From Monday to Saturday, the School of Music, Theatre & Dance invites Ann Arbor audiences to experience precisely these three components in six student-written plays performed by actors with scripts in hand and an audience who’s willing to listen — and perhaps provide feedback.

Annual Playfest

Basement Arts
7 p.m. on Monday, Tuesday, Wednesday, Thursday, Friday and Saturday

Free


Playfest features staged theatrical readings of student-written plays. This annual celebration of aspiring playwrights provides both students and the audience to explore the process through which novel playwrights weave their way to Broadway.

Initiated by MT&D Professor OyamO in 2009, Playfest features the work of students from beginner, intermediate and advanced playwriting courses. Through discussions and workshops in class, the students revise and prepare for presentation.

Every production at Playfest is student-run. Each writer is paired with a director and the two work together to recruit people to act in the play.

OyamO said it doesn’t matter if a student is in an introductory playwriting course; talent is talent.

“The whole point is to do a presentation of a script and to have an audience of people respond about what works for them, what they had trouble with, what they really liked, what they didn’t understand, etc,” OyamO said.

One of the works presented at this year’s Playfest includes “Captive Barbies” by Jacob Levi Stroud, an LSA sophomore. Stroud’s play is a one-act drama about the life of a male prostitute and the series of events that follow when he encounters a cop and a couple. “Captive Barbies” tells the tale of these four men as their yearning for escape, power and love conflict with each other’s over the period of one night.

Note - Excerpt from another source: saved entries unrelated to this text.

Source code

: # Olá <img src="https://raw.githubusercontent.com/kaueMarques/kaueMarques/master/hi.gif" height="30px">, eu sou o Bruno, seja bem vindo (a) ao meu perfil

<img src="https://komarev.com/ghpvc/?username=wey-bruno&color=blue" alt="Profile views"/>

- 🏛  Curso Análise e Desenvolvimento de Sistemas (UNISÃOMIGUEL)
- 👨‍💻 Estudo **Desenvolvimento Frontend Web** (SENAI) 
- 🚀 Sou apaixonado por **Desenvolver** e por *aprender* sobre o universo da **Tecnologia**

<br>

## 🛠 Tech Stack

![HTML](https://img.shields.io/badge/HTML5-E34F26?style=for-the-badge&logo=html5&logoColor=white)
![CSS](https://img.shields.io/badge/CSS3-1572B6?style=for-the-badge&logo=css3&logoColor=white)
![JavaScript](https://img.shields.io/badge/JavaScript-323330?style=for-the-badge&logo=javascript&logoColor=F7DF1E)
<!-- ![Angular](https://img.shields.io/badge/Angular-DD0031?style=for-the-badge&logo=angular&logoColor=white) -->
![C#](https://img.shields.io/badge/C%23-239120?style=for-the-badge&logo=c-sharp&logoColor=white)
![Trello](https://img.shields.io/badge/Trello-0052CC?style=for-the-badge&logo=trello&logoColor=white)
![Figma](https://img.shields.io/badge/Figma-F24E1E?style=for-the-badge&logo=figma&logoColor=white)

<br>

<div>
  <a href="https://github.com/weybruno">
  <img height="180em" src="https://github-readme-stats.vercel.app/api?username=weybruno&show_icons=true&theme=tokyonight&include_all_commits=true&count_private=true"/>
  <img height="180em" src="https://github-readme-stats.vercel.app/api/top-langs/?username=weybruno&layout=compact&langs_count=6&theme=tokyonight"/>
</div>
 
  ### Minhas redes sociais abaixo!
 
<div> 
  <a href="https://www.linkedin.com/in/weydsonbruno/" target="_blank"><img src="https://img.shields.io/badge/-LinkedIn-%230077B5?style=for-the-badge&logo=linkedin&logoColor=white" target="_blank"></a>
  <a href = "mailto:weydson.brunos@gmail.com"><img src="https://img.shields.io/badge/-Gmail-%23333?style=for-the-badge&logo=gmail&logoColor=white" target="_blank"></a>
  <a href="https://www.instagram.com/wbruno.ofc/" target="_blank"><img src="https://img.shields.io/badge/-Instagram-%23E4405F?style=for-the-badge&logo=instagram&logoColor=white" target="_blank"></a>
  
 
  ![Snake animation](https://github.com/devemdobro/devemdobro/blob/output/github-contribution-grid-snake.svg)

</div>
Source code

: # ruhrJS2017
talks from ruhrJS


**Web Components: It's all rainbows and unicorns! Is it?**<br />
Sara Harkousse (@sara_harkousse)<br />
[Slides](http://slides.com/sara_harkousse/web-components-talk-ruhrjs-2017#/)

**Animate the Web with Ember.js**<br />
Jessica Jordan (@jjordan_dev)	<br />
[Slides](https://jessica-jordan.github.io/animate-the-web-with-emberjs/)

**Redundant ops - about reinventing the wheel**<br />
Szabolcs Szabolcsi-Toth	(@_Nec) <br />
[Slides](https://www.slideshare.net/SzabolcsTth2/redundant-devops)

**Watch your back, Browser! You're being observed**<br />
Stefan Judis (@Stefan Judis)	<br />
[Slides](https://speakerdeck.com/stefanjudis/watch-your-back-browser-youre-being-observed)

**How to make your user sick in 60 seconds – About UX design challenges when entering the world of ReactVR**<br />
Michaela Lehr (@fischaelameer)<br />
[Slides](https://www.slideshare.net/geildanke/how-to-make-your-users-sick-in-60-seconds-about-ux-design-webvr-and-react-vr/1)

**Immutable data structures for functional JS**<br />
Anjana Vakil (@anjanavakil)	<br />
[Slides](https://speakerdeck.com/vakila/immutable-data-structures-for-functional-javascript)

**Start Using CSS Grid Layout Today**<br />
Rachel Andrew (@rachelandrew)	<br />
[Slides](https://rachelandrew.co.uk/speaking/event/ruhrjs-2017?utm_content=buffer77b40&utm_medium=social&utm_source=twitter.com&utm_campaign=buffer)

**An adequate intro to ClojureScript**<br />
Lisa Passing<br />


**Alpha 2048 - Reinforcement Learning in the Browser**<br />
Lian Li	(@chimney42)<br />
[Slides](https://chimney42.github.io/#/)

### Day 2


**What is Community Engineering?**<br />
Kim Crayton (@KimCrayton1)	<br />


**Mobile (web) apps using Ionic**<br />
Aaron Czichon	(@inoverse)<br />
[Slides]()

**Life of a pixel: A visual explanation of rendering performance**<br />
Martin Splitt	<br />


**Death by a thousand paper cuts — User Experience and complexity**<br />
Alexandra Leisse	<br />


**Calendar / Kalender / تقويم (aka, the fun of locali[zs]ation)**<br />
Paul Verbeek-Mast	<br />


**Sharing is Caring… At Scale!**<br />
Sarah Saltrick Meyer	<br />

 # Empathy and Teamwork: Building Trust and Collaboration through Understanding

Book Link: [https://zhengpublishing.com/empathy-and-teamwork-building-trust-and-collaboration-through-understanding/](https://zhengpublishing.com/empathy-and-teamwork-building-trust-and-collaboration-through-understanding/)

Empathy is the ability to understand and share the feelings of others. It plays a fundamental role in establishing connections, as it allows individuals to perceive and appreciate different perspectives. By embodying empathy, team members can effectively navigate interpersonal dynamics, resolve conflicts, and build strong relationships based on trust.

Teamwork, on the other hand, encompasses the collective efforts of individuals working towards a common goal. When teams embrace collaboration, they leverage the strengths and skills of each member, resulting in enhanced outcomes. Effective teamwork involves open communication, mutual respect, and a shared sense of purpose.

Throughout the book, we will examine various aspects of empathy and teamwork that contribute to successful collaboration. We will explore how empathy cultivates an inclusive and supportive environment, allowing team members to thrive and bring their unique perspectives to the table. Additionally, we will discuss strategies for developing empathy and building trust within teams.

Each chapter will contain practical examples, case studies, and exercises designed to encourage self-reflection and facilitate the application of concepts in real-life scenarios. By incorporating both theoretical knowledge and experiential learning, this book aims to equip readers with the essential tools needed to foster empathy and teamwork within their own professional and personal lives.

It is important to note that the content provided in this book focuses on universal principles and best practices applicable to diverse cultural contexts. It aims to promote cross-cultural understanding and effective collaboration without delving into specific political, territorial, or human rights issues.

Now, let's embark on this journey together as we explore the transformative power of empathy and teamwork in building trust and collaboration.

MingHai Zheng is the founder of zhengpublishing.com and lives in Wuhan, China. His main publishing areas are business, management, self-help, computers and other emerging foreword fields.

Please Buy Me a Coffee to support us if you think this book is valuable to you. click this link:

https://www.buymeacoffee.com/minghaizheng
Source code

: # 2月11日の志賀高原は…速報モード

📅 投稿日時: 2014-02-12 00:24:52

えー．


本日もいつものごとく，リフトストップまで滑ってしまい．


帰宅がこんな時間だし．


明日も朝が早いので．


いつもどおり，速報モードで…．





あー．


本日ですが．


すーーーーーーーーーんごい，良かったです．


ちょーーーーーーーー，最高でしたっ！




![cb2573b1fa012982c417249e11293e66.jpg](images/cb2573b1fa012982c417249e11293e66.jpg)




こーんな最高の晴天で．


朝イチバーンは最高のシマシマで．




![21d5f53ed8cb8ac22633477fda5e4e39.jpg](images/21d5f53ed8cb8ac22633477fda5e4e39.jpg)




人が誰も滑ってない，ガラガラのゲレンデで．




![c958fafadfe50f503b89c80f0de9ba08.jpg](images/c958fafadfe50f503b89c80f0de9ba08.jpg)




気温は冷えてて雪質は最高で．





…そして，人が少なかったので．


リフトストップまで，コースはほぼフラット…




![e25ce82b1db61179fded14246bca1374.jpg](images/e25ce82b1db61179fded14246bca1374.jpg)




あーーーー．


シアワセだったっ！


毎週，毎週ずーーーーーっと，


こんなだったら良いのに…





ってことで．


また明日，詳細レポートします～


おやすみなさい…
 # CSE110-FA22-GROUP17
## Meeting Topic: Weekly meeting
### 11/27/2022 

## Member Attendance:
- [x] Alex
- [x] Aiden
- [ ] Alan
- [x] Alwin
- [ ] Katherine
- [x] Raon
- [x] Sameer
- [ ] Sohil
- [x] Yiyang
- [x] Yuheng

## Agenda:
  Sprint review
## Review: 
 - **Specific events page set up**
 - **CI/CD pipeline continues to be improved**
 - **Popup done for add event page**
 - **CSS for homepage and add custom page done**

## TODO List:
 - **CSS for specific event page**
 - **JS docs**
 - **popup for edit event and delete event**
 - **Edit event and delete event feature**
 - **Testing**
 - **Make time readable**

Milena Westarb, also an LSA sophomore, will feature her play, “The Loving Demise of Lord Blackwell and His Wife.” Her work entails the story of a woman who is determined to take large strides in order to gain her husband’s wealth.

OyamO hopes that his students submit their works to professional theater companies around the country. He added that when students take their work off campus, the audiences might not know them as well. Playfest might prepare them to enter that world, but they have to find ways to keep a wider audience interested and engaged.